The lines below starting at the line containing "175.52 & 1.0" and ending at the line containing "176.59 & 1.0" are to be repeated exactly, with both ends kept and nothing else added.

▶ [Given records]
--------------------

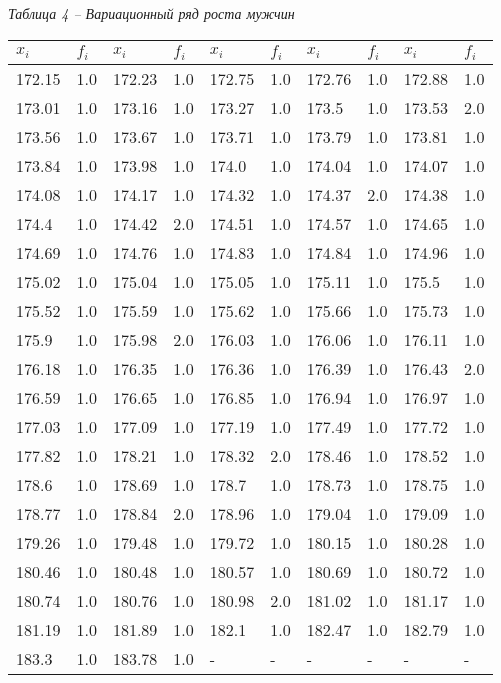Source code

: \noindent\textit{Таблица 4 -- Вариационный ряд роста мужчин}
\begin{longtable}{|p{1.3cm}|p{1.3cm}|p{1.3cm}|p{1.3cm}|p{1.3cm}|p{1.3cm}|p{1.3cm}|p{1.3cm}|p{1.3cm}|p{1.3cm}|}
    \hline
    $x_i$  & $f_i$ & $x_i$  & $f_i$ & $x_i$  & $f_i$ & $x_i$  & $f_i$ & $x_i$  & $f_i$ \\\hline
    172.15 & 1.0   & 172.23 & 1.0   & 172.75 & 1.0   & 172.76 & 1.0   & 172.88 & 1.0   \\\hline
    173.01 & 1.0   & 173.16 & 1.0   & 173.27 & 1.0   & 173.5  & 1.0   & 173.53 & 2.0   \\\hline
    173.56 & 1.0   & 173.67 & 1.0   & 173.71 & 1.0   & 173.79 & 1.0   & 173.81 & 1.0   \\\hline
    173.84 & 1.0   & 173.98 & 1.0   & 174.0  & 1.0   & 174.04 & 1.0   & 174.07 & 1.0   \\\hline
    174.08 & 1.0   & 174.17 & 1.0   & 174.32 & 1.0   & 174.37 & 2.0   & 174.38 & 1.0   \\\hline
    174.4  & 1.0   & 174.42 & 2.0   & 174.51 & 1.0   & 174.57 & 1.0   & 174.65 & 1.0   \\\hline
    174.69 & 1.0   & 174.76 & 1.0   & 174.83 & 1.0   & 174.84 & 1.0   & 174.96 & 1.0   \\\hline
    175.02 & 1.0   & 175.04 & 1.0   & 175.05 & 1.0   & 175.11 & 1.0   & 175.5  & 1.0   \\\hline
    175.52 & 1.0   & 175.59 & 1.0   & 175.62 & 1.0   & 175.66 & 1.0   & 175.73 & 1.0   \\\hline
    175.9  & 1.0   & 175.98 & 2.0   & 176.03 & 1.0   & 176.06 & 1.0   & 176.11 & 1.0   \\\hline
    176.18 & 1.0   & 176.35 & 1.0   & 176.36 & 1.0   & 176.39 & 1.0   & 176.43 & 2.0   \\\hline
    176.59 & 1.0   & 176.65 & 1.0   & 176.85 & 1.0   & 176.94 & 1.0   & 176.97 & 1.0   \\\hline
    177.03 & 1.0   & 177.09 & 1.0   & 177.19 & 1.0   & 177.49 & 1.0   & 177.72 & 1.0   \\\hline
    177.82 & 1.0   & 178.21 & 1.0   & 178.32 & 2.0   & 178.46 & 1.0   & 178.52 & 1.0   \\\hline
    178.6  & 1.0   & 178.69 & 1.0   & 178.7  & 1.0   & 178.73 & 1.0   & 178.75 & 1.0   \\\hline
    178.77 & 1.0   & 178.84 & 2.0   & 178.96 & 1.0   & 179.04 & 1.0   & 179.09 & 1.0   \\\hline
    179.26 & 1.0   & 179.48 & 1.0   & 179.72 & 1.0   & 180.15 & 1.0   & 180.28 & 1.0   \\\hline
    180.46 & 1.0   & 180.48 & 1.0   & 180.57 & 1.0   & 180.69 & 1.0   & 180.72 & 1.0   \\\hline
    180.74 & 1.0   & 180.76 & 1.0   & 180.98 & 2.0   & 181.02 & 1.0   & 181.17 & 1.0   \\\hline
    181.19 & 1.0   & 181.89 & 1.0   & 182.1  & 1.0   & 182.47 & 1.0   & 182.79 & 1.0   \\\hline
    183.3  & 1.0   & 183.78 & 1.0   & -      & -     & -      & -     & -      & -     \\\hline
\end{longtable}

--------------------

▶ [Exercise output]
    175.52 & 1.0   & 175.59 & 1.0   & 175.62 & 1.0   & 175.66 & 1.0   & 175.73 & 1.0   \\\hline
    175.9  & 1.0   & 175.98 & 2.0   & 176.03 & 1.0   & 176.06 & 1.0   & 176.11 & 1.0   \\\hline
    176.18 & 1.0   & 176.35 & 1.0   & 176.36 & 1.0   & 176.39 & 1.0   & 176.43 & 2.0   \\\hline
    176.59 & 1.0   & 176.65 & 1.0   & 176.85 & 1.0   & 176.94 & 1.0   & 176.97 & 1.0   \\\hline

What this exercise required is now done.